Abstract
Statement of problem
The corrosive effects of oral fluoride products on titanium have been reported, and
chronic fluorosis, which causes hyperfluoemia, is one of the world's health problems.
Nevertheless, the relationship between high serum fluoride and corrosion on the titanium
surface, which might have adverse effects on titanium implant osseointegration, has
not been elucidated.
Purpose
The purpose of this in vitro study was to investigate the corrosion behavior of pure
titanium exposed to high serum fluoride with different pH values based on surface
analysis.
Material and methods
Pure titanium specimens, exposed to different electrolytes with 0.04 and 0.4 ppm NaF
at pH 7.3 and 5.0 values, were examined for surface microstructure by using scanning
electron microscopy (SEM) and for surface element composition with X-ray photoelectron
spectroscopy (XPS). The corrosion behavior and metal ion release of specimens immersed
in the Hanks’ balanced salt solution (HBSS) containing 0.04 and 0.4 ppm serum fluoride
concentrations (NaF) at 7.3 and 5.0 pH values were measured by electrochemical impedance
spectroscopy (EIS) and inductively coupled plasma atomic emission spectrometry (ICP-AES).
Results
Pitting holes were observed on pure titanium surfaces exposed to high serum fluoride.

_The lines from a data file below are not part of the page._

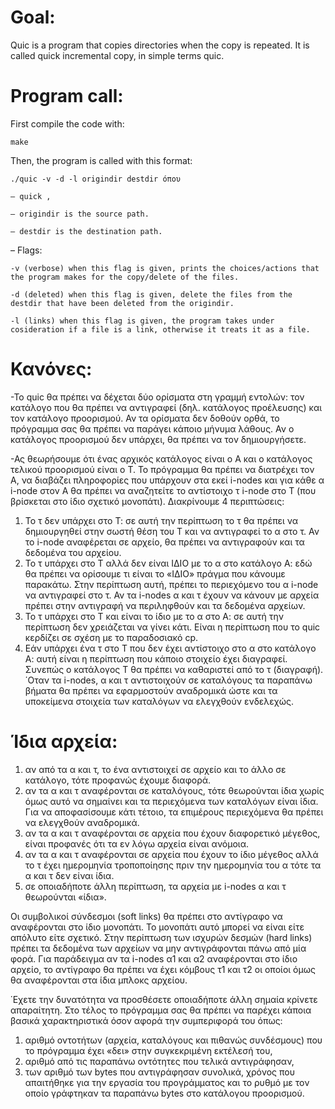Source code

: # Goal:
Quic is a program that copies directories when the copy is repeated. It is called quick incremental copy, in simple terms quic.

# Program call:
  First compile the code with:
    
    make

  Then, the program is called with this format:
    
    ./quic -v -d -l origindir destdir όπου

    – quick ,

    – origindir is the source path. 

    – destdir is the destination path.


  – Flags:
  
    -v (verbose) when this flag is given, prints the choices/actions that the program makes for the copy/delete of the files.

    -d (deleted) when this flag is given, delete the files from the destdir that have been deleted from the origindir.

    -l (links) when this flag is given, the program takes under cosideration if a file is a link, otherwise it treats it as a file.


# Κανόνες:
-Το quic θα πρέπει να δέχεται δύο ορίσματα στη γραμμή εντολών: τον κατάλογο που θα πρέπει να αντιγραφεί
(δηλ. κατάλογος προέλευσης) και τον κατάλογο προορισμού. Αν τα ορίσματα δεν δοθούν ορθά, το πρόγραμμα
σας θα πρέπει να παράγει κάποιο μήνυμα λάθους. Αν ο κατάλογος προορισμού δεν υπάρχει, θα πρέπει να τον
δημιουργήσετε.

-Ας θεωρήσουμε ότι ένας αρχικός κατάλογος είναι ο Α και ο κατάλογος τελικού προορισμού είναι ο Τ. Το
πρόγραμμα θα πρέπει να διατρέχει τον Α, να διαβάζει πληροφορίες που υπάρχουν στα εκεί i-nodes και για
κάθε α i-node στον Α θα πρέπει να αναζητείτε το αντίστοιχο τ i-node στο Τ (που βρίσκεται στο ίδιο σχετικό
μονοπάτι). Διακρίνουμε 4 περιπτώσεις:
1. Το τ δεν υπάρχει στο Τ: σε αυτή την περίπτωση το τ θα πρέπει να δημιουργηθεί στην σωστή θέση του
Τ και να αντιγραφεί το α στο τ. Αν το i-node αναφέρεται σε αρχείο, θα πρέπει να αντιγραφούν και τα
δεδομένα του αρχείου.
2. Το τ υπάρχει στο Τ αλλά δεν είναι ΙΔΙΟ με το α στο κατάλογο Α: εδώ θα πρέπει να ορίσουμε τι είναι το
«ΙΔΙΟ» πράγμα που κάνουμε παρακάτω. Στην περίπτωση αυτή, πρέπει το περιεχόμενο του α i-node να
αντιγραφεί στο τ. Αν τα i-nodes α και τ έχουν να κάνουν με αρχεία πρέπει στην αντιγραφή να περιληφθούν
και τα δεδομένα αρχείων.
3. Το τ υπάρχει στο Τ και είναι το ίδιο με το α στο Α: σε αυτή την περίπτωση δεν χρειάζεται να γίνει κάτι.
Είναι η περίπτωση που το quic κερδίζει σε σχέση με το παραδοσιακό cp.
4. Εάν υπάρχει ένα τ στο Τ που δεν έχει αντίστοιχο στο α στο κατάλογο Α: αυτή είναι η περίπτωση που
κάποιο στοιχείο έχει διαγραφεί. Συνεπώς ο κατάλογος Τ θα πρέπει να καθαριστεί από το τ (διαγραφή).
΄Οταν τα i-nodes, α και τ αντιστοιχούν σε καταλόγους τα παραπάνω βήματα θα πρέπει να εφαρμοστούν αναδρομικά ώστε και τα υποκείμενα στοιχεία των καταλόγων να ελεγχθούν ενδελεχώς.

# Ίδια αρχεία:
1. αν από τα α και τ, το ένα αντιστοιχεί σε αρχείο και το άλλο σε κατάλογο, τότε προφανώς έχουμε διαφορά.
2. αν τα α και τ αναφέρονται σε καταλόγους, τότε θεωρούνται ίδια χωρίς όμως αυτό να σημαίνει και τα
περιεχόμενα των καταλόγων είναι ίδια. Για να αποφασίσουμε κάτι τέτοιο, τα επιμέρους περιεχόμενα θα
πρέπει να ελεγχθούν αναδρομικά.
3. αν τα α και τ αναφέρονται σε αρχεία που έχουν διαφορετικό μέγεθος, είναι προφανές ότι τα εν λόγω αρχεία
είναι ανόμοια.
4. αν τα α και τ αναφέρονται σε αρχεία που έχουν το ίδιο μέγεθος αλλά το τ έχει ημερομηνία τροποποίησης
πριν την ημερομηνία του α τότε τα α και τ δεν είναι ίδια.
5. σε οποιαδήποτε άλλη περίπτωση, τα αρχεία με i-nodes α και τ θεωρούνται «ίδια».

Οι συμβολικοί σύνδεσμοι (soft links) θα πρέπει στο αντίγραφο να
αναφέρονται στο ίδιο μονοπάτι. Το μονοπάτι αυτό μπορεί να είναι είτε απόλυτο είτε σχετικό. Στην περίπτωση
των ισχυρών δεσμών (hard links) πρέπει τα δεδομένα των αρχείων να μην αντιγράφονται πάνω από μία φορά.
Για παράδειγμα αν τα i-nodes α1 και α2 αναφέρονται στο ίδιο αρχείο, το αντίγραφο θα πρέπει να έχει κόμβους
τ1 και τ2 οι οποίοι όμως θα αναφέρονται στα ίδια μπλοκς αρχείου.


΄Εχετε την δυνατότητα να προσθέσετε οποιαδήποτε άλλη σημαία κρίνετε απαραίτητη.
Στο τέλος το πρόγραμμα σας θα πρέπει να παρέχει κάποια βασικά χαρακτηριστικά όσον αφορά την συμπεριφορά
του όπως:
1. αριθμό οντοτήτων (αρχεία, καταλόγους και πιθανώς συνδέσμους) που το πρόγραμμα έχει «δει» στην
συγκεκριμένη εκτέλεσή του,
2. αριθμό από τις παραπάνω οντότητες που τελικά αντιγράφησαν,
3. των αριθμό των bytes που αντιγράφησαν συνολικά, χρόνος που απαιτήθηκε για την εργασία του προγράμματος και το ρυθμό με τον οποίο γράφτηκαν τα παραπάνω bytes στο κατάλογου προορισμού.

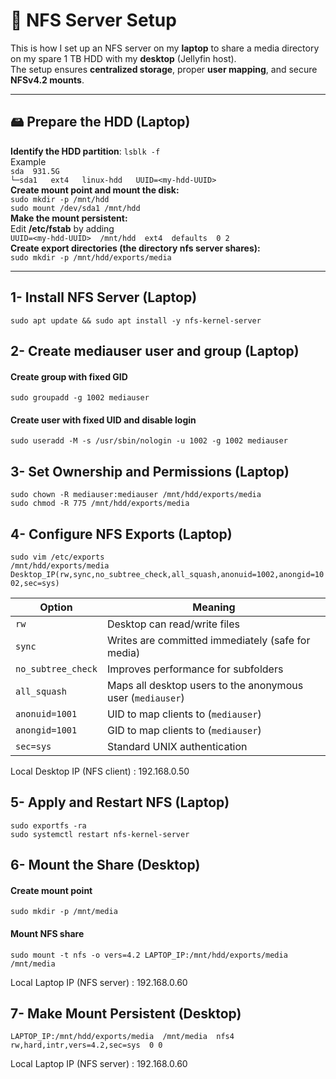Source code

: # 📂 NFS Server Setup

This is how I set up an NFS server on my **laptop** to share a media directory on my spare 1 TB HDD with my **desktop** (Jellyfin host).  
The setup ensures **centralized storage**, proper **user mapping**, and secure **NFSv4.2 mounts**.

---

## 🖴 Prepare the HDD (Laptop)
**Identify the HDD partition**:
`lsblk -f` <br>
Example  <br> `sda  931.5G` <br>
`└─sda1   ext4   linux-hdd   UUID=<my-hdd-UUID>` <br>
**Create mount point and mount the disk:** <br>
`sudo mkdir -p /mnt/hdd` <br>
`sudo mount /dev/sda1 /mnt/hdd` <br>
**Make the mount persistent:** <br>
Edit **/etc/fstab** by adding <br>
`UUID=<my-hdd-UUID>  /mnt/hdd  ext4  defaults  0 2` <br>
**Create export directories (the directory nfs server shares):** <br>
`sudo mkdir -p /mnt/hdd/exports/media`

---

## 1- Install NFS Server (Laptop)
`sudo apt update && sudo apt install -y nfs-kernel-server`

## 2- Create mediauser user and group (Laptop)
#### Create group with fixed GID
`sudo groupadd -g 1002 mediauser`

#### Create user with fixed UID and disable login
`sudo useradd -M -s /usr/sbin/nologin -u 1002 -g 1002 mediauser`

## 3- Set Ownership and Permissions (Laptop)
`sudo chown -R mediauser:mediauser /mnt/hdd/exports/media` <br>
`sudo chmod -R 775 /mnt/hdd/exports/media`

## 4- Configure NFS Exports (Laptop)
`sudo vim /etc/exports` <br>
`/mnt/hdd/exports/media  Desktop_IP(rw,sync,no_subtree_check,all_squash,anonuid=1002,anongid=1002,sec=sys)`

| Option             | Meaning                                                    |
| ------------------ | ---------------------------------------------------------- |
| `rw`               | Desktop can read/write files                               |
| `sync`             | Writes are committed immediately (safe for media)          |
| `no_subtree_check` | Improves performance for subfolders                        |
| `all_squash`       | Maps all desktop users to the anonymous user (`mediauser`) |
| `anonuid=1001`     | UID to map clients to (`mediauser`)                        |
| `anongid=1001`     | GID to map clients to (`mediauser`)                        |
| `sec=sys`          | Standard UNIX authentication                               |

Local Desktop IP (NFS client) : 192.168.0.50

## 5- Apply and Restart NFS (Laptop)
`sudo exportfs -ra` <br>
`sudo systemctl restart nfs-kernel-server`

## 6- Mount the Share (Desktop)
#### Create mount point
`sudo mkdir -p /mnt/media`

#### Mount NFS share
`sudo mount -t nfs -o vers=4.2 LAPTOP_IP:/mnt/hdd/exports/media /mnt/media`

Local Laptop IP (NFS server) : 192.168.0.60

## 7- Make Mount Persistent (Desktop)
`LAPTOP_IP:/mnt/hdd/exports/media  /mnt/media  nfs4  rw,hard,intr,vers=4.2,sec=sys  0 0`

Local Laptop IP (NFS server) : 192.168.0.60

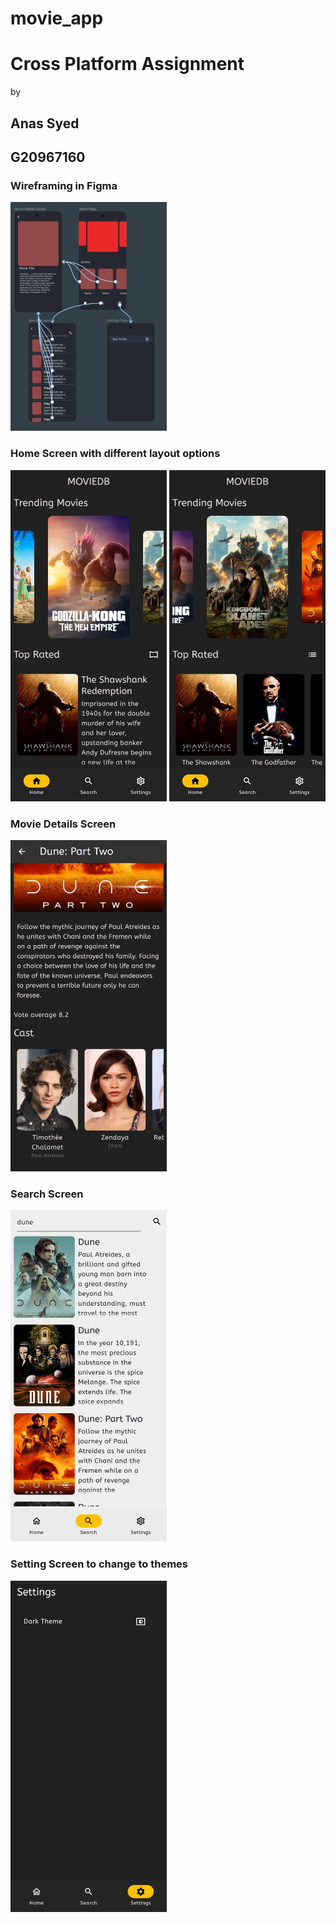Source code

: # movie_app
# Cross Platform Assignment
by
## Anas Syed
## G20967160

### Wireframing in Figma
<img alt="Wireframing in Figma" src="./screenshots/image.png" width="250px" />

### Home Screen with different layout options
<img alt="Home Screen" src="./screenshots/home_page.jpg" width="250px" />
<img alt="Home screen horizontal layout" src="./screenshots/home_page_horizontalList.jpg" width="250px" />

### Movie Details Screen
<img alt="Movie Details Screen" src="./screenshots/movie_deatil_page.jpg" width="250px" />

### Search Screen
<img alt="Search Screen" src="./screenshots/search_page.jpg" width="250px" />

### Setting Screen to change to themes
<img alt="Setting Screen to change to themes" src="./screenshots/settings_page.jpg" width="250px" />
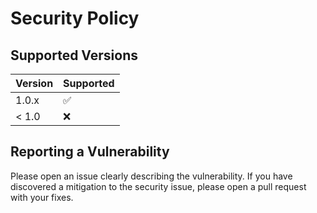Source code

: # Security Policy

## Supported Versions

| Version | Supported          |
| ------- | ------------------ |
| 1.0.x   | :white_check_mark: |
| < 1.0   | :x:                |

## Reporting a Vulnerability

Please open an issue clearly describing the vulnerability. If you have discovered a mitigation to the security issue, please open a pull request with your fixes.
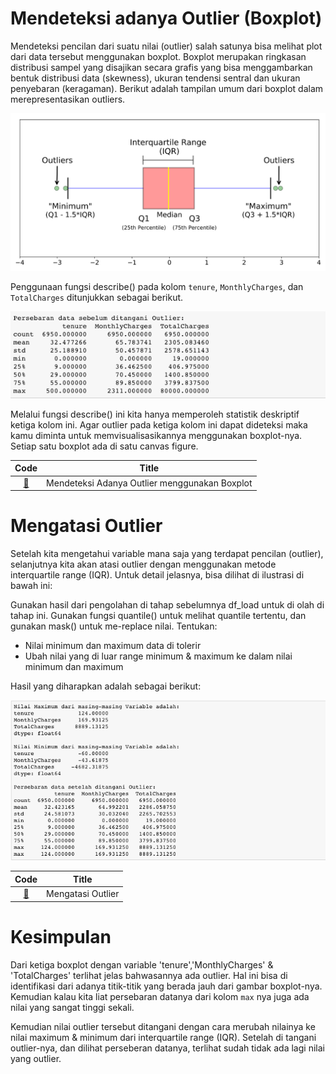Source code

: # Mendeteksi adanya Outlier (Boxplot)
Mendeteksi pencilan dari suatu nilai (outlier) salah satunya bisa melihat plot dari data tersebut menggunakan boxplot. Boxplot merupakan ringkasan distribusi sampel yang disajikan secara grafis yang bisa menggambarkan bentuk distribusi data (skewness), ukuran tendensi sentral dan ukuran penyebaran (keragaman). Berikut adalah tampilan umum dari boxplot dalam merepresentasikan outliers.

![Boxplot](img/outlier-1.png)

Penggunaan fungsi describe() pada kolom `tenure`, `MonthlyCharges`, dan `TotalCharges` ditunjukkan sebagai berikut.

![Output](img/outlier-2.png)

Melalui fungsi describe() ini kita hanya memperoleh statistik deskriptif ketiga kolom ini. Agar outlier pada ketiga kolom ini dapat dideteksi maka kamu diminta untuk memvisualisasikannya menggunakan boxplot-nya. Setiap satu boxplot ada di satu canvas figure. 

| Code  |               Title              	|
|:----:	|:--------------------------------:	|
| [📜](https://github.com/bayubagusbagaswara/dqlab-data-engineer/blob/master/8-Data-Science-in-Telco-Data-Cleansing/5-Mengatasi-Outlier/MendeteksiAdanyaOutlierMenggunakanBoxplot.py) | Mendeteksi Adanya Outlier menggunakan Boxplot |


# Mengatasi Outlier
Setelah kita mengetahui variable mana saja yang terdapat pencilan (outlier), selanjutnya kita akan atasi outlier dengan menggunakan metode interquartile range (IQR). Untuk detail jelasnya, bisa dilihat di ilustrasi di bawah ini:

Gunakan hasil dari pengolahan di tahap sebelumnya df_load untuk di olah di tahap ini. Gunakan fungsi quantile() untuk melihat quantile tertentu, dan gunakan mask() untuk me-replace nilai. Tentukan:
- Nilai minimum dan maximum data di tolerir
- Ubah nilai yang di luar range minimum & maximum ke dalam nilai minimum dan maximum

Hasil yang diharapkan adalah sebagai berikut:

![Output](img/outlier-3.png)

| Code  |               Title              	|
|:----:	|:--------------------------------:	|
| [📜](https://github.com/bayubagusbagaswara/dqlab-data-engineer/blob/master/8-Data-Science-in-Telco-Data-Cleansing/5-Mengatasi-Outlier/MengatasiOutlier.py) | Mengatasi Outlier |

# Kesimpulan

Dari ketiga boxplot dengan variable 'tenure','MonthlyCharges' & 'TotalCharges' terlihat jelas bahwasannya ada outlier. Hal ini bisa di identifikasi dari adanya titik-titik yang berada jauh dari gambar boxplot-nya. Kemudian kalau kita liat persebaran datanya dari kolom `max` nya juga ada nilai yang sangat tinggi sekali.

Kemudian nilai outlier tersebut ditangani dengan cara merubah nilainya ke nilai maximum & minimum dari interquartile range (IQR). Setelah di tangani outlier-nya, dan dilihat perseberan datanya, terlihat sudah tidak ada lagi nilai yang outlier.
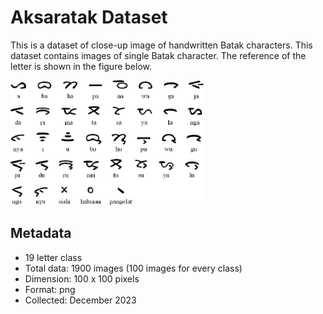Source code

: # Aksaratak Dataset

This is a dataset of close-up image of handwritten Batak characters. This dataset contains images of single Batak character. The reference of the letter is shown in the figure below.

<img src="./samples.png" height="200"/>

## Metadata
- 19 letter class
- Total data: 1900 images (100 images for every class)
- Dimension: 100 x 100 pixels
- Format: png
- Collected: December 2023
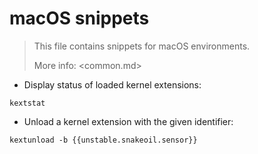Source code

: # macOS snippets

> This file contains snippets for macOS environments.
>
> More info: <common.md>

- Display status of loaded kernel extensions:

`kextstat`

- Unload a kernel extension with the given identifier:

`kextunload -b {{unstable.snakeoil.sensor}}`
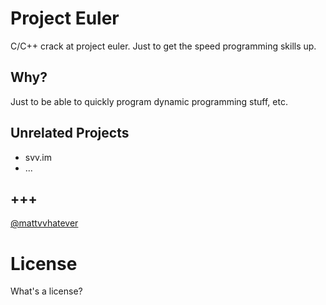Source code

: # Project Euler

C/C++ crack at project euler. Just to get the speed programming skills up.

## Why?

Just to be able to quickly program dynamic programming stuff, etc.

## Unrelated Projects

* svv.im
* ...

## +++

[@mattvvhatever](http://twitter.com/mattvvhatever)

# License

What's a license?
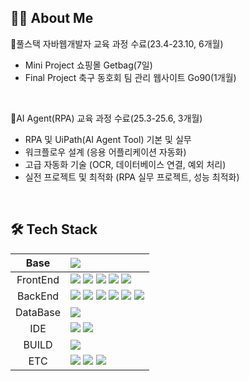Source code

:## 👩‍💻 About Me
📝풀스택 자바웹개발자 교육 과정 수료(23.4-23.10, 6개월)
 - Mini Project 쇼핑몰 Getbag(7일)
 - Final Project 축구 동호회 팀 관리 웹사이트 Go90(1개월)

<br>

📝AI Agent(RPA) 교육 과정 수료(25.3-25.6, 3개월)
- RPA 및 UiPath(AI Agent Tool) 기본 및 실무
- 워크플로우 설계 (응용 어플리케이션 자동화)
- 고급 자동화 기술 (OCR, 데이터베이스 연결, 예외 처리)
- 실전 프로젝트 및 최적화 (RPA 실무 프로젝트, 성능 최적화)

<br>

## 🛠️ Tech Stack
|   Base   | <img src="https://img.shields.io/badge/-Java-B22222?style=flat-square&logo=&logoColor=white">  |
|:--------:|:---|
| FrontEnd | <img src="https://img.shields.io/badge/HTML5-E34F26?style=flat-square&logo=html5&logoColor=white"> <img src="https://img.shields.io/badge/CSS3-1572B6?style=flat-square&logo=css3&logoColor=white"> <img src="https://img.shields.io/badge/JavaScript-F7DF1E?style=flat-square&logo=JavaScript&logoColor=white"> <img src="https://img.shields.io/badge/React-61DAFB?style=flat-square&logo=React&logoColor=white"> <img src="https://img.shields.io/badge/Thymeleaf-005F0F?style=flat-square&logo=Thymeleaf&logoColor=white">|
|  BackEnd | <img src="https://img.shields.io/badge/Spring-6DB33F?style=flat-square&logo=Spring&logoColor=white"> <img src="https://img.shields.io/badge/SpringBoot-6DB33F?style=flat-square&logo=SpringBoot&logoColor=white"> <img src="https://img.shields.io/badge/Node.js-339933?style=flat-square&logo=Node.js&logoColor=white"> <img src="https://img.shields.io/badge/-JSP-FFC0CB?style=flat-square&logo=&logoColor=white"> <img src="https://img.shields.io/badge/ApacheTomcat-F8DC75?style=flat-square&logo=ApacheTomcat&logoColor=white"> <img src="https://img.shields.io/badge/Mybatis-FFA07A?style=flat-square&logo=Fluentd&logoColor=white">  |
| DataBase | <img src="https://img.shields.io/badge/Oracle-F80000?style=flat-square&logo=Oracle&logoColor=white">  |
|    IDE   | <img src="https://img.shields.io/badge/Eclipse-2C2255?style=flat-square&logo=Eclipse&logoColor=white"> <img src="https://img.shields.io/badge/VSCode-007ACC?style=flat-square&logo=VisualStudioCode&logoColor=white">  |
|    BUILD   | <img src="https://img.shields.io/badge/Gradle-02303A?style=flat-square&logo=Gradle&logoColor=white">  |
|    ETC   | <img src="https://img.shields.io/badge/AWS-232F3E?style=flat-square&logo=Amazon AWS&logoColor=white"> <img src="https://img.shields.io/badge/Git-F05032?style=flat-square&logo=Git&logoColor=white"> <img src="https://img.shields.io/badge/GitHub-181717?style=flat-square&logo=GitHub&logoColor=white"> |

The surfaces became rougher with the increase of serum fluoride concentration, especially
under acidic conditions. XPS analysis revealed a reduction of dominant titanium dioxide
(TiO2) on the pure titanium surface under serum fluoride exposure, corresponding to an
increase in the relative level of F. EIS data showed an active corrosion behavior
of pure titanium exposed to high serum fluoride and gradually decreased corrosion
resistance with increasing concentration of serum fluoride, which was more severe
under acidic conditions. The release of titanium ions was also induced by high serum
fluoride and acidic conditions.
Conclusions
High serum fluoride had a negative influence on the corrosion behavior of pure titanium.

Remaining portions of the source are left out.